Despite such questions that one might raise with respect to McGinn's characterization of the status of the Tractatus' statements, her book constitutes a highly interesting contribution to the debate on Wittgenstein's philosophy. Even though I would not agree with Hacker's criticism that resolute readings are in principle forced to throw away the Tractatus' insights about logic, it is a fact that resolute readers have not written much about these issues. Whether or not McGinn's reading should ultimately be characterized as resolute, she has done an important job in showing how a reading that accepts as its starting point Diamond's critique of the traditional interpretation is perfectly capable -- indeed, well positioned -- to describe the Tractatus as a contribution to logic and the philosophy of logic.

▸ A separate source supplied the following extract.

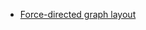 
<ul>
<li> <a href="DataViz_with_JavaScript_and_d3/README.md">Force-directed graph layout</a></li>



</ul>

On a more personal note, with respect to its elucidation of the Tractatus' views on logic, McGinn's book is pretty much the book on Wittgenstein's early philosophy I always wanted to read as a student, but was never able to find. (Accordingly, with students in mind, one would hope that OUP will soon bring this book out in paperback.) Happily, the book did not come too late for me, and it is certainly not only recommended reading for students. Not only did I learn a great deal from this book, but reading it was also a pleasure.


Conant, James. "The Method of the Tractatus". In Reck, E. G. ed., From Frege to Wittgenstein, Perspectives on Early Analytic Philosophy. Oxford and New York: Oxford University Press, 2002.

Diamond, Cora. The Realistic Spirit. Cambridge, MA: The MIT Press, 1991.